L’avvicendarsi delle stagioni, poi, scandisce tutti gli eventi, assorbe i soprusi del Fascismo e l’ignoranza di un paese spesso troppo bigotto per accettare qualcosa di nuovo; accompagna le fatiche del lavoro e le serate di festa. La natura tiene accesa per tutto il racconto la speranza che la guerra finisca e diventa uno scenario immobile e idilliaco ove vengono inseriti i vari personaggi, tutti fortemente caratterizzati da descrizioni talvolta anche brevi, ma sempre molto minuziose, anche quando a essere presentati sono personaggi secondari, come la perpetua del paese, nonché sorella stessa del prete: «Sapeva più cose Rosa che lui nel confessionale. Era una donna forte, astuta alla quale non si addiceva l’aspetto minuto e smunto. Con il suo portamento contrito e lo sguardo mesto passava inosservata, ma ascoltava tutto da tutti senza mai commentare». I profili psicologici, a un livello di lettura superiore alla storia stessa, diventano modelli umani che possiamo incontrare ogni giorno. Sulla scia plautina, Dall’Asta mette in luce l’indole umana in tutte le sue forme, dal grottesco all’amore autentico, dallo squallore all’ottusità, dal pettegolezzo alla sincerità, creando un quadro umano variopinto e diversificato.

Il mallo diventa la metafora della vita
«Te la regalo – le disse – ma fai attenzione quando arriverai al frutto, a quella piccola gioia trovata con fatica, di non contaminarla con l’amaro sapore del mallo»: a parlare qui è Erminio, fedele amico di Alfredo, una delle figure positive e di buon cuore di tutto il romanzo, il quale porge ad Anna il frutto, raccontandole di come, in quei giorni, le noci fossero cadute a terra ancora acerbe.

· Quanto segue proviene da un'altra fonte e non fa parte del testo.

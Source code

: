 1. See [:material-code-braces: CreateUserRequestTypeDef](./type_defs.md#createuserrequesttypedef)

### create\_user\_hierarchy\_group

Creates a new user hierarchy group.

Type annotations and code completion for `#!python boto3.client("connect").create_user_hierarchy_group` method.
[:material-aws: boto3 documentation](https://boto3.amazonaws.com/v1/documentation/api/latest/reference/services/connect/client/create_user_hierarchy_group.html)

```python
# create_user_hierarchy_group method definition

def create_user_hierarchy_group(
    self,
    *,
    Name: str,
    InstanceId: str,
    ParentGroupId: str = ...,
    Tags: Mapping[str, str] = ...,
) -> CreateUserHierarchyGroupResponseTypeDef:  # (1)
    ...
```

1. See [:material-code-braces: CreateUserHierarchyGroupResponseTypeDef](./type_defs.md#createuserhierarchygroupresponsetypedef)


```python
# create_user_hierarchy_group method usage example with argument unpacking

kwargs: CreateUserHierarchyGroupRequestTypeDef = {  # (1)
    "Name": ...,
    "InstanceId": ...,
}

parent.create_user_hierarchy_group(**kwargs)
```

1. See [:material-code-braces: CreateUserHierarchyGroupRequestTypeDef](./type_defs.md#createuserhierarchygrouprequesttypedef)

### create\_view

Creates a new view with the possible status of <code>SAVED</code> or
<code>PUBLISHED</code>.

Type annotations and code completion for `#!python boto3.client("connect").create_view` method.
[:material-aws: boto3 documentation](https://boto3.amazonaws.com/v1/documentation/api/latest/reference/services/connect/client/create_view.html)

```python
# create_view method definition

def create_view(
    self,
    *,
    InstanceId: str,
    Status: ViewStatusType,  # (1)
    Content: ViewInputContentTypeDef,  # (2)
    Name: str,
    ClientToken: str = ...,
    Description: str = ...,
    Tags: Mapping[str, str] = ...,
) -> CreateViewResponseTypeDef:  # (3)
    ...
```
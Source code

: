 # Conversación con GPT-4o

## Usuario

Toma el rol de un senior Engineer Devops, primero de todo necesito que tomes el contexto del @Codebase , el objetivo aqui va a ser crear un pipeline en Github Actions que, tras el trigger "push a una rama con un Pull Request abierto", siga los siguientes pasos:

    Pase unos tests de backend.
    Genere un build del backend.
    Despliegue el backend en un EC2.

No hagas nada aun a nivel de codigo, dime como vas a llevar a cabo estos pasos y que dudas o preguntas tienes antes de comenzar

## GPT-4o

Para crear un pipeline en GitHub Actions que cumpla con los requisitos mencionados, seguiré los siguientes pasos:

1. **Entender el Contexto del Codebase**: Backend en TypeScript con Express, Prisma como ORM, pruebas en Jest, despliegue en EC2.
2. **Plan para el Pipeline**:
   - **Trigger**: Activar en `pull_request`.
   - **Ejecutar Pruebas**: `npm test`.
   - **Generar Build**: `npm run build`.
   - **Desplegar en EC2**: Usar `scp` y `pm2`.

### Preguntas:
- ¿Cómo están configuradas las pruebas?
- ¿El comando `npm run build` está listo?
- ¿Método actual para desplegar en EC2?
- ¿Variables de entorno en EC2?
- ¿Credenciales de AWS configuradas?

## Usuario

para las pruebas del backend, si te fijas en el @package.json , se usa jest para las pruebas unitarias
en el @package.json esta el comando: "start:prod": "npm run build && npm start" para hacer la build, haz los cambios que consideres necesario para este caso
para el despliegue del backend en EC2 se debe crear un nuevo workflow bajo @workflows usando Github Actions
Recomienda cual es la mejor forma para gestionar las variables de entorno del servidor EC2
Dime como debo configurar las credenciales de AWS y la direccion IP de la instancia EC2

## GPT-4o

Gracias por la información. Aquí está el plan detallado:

«Prima di assaporarle devi togliere questo involucro, è cattivo, dal gusto amaro e ti sporca le mani, ti ingiallisce le dita e non riesci più a togliertelo, come certi fatti della vita rimangono indelebili. Poi, una volta fatta questa operazione, pensi che sia tutto finito, invece no. C’è un altro ostacolo da superare, è di legno duro e devi usare la forza, spaccarlo con un sasso perché riveli al suo interno il vero frutto gustoso, una piccola fortuna». Queste battute, sempre dell’amico Erminio, anticipano l’epilogo: arriveranno gli americani, la guerra finirà e anche Anna, come tutti i paesani, tornerà a essere felice. Un lieto fine che dà senso alle rinunce e alle perdite dei protagonisti.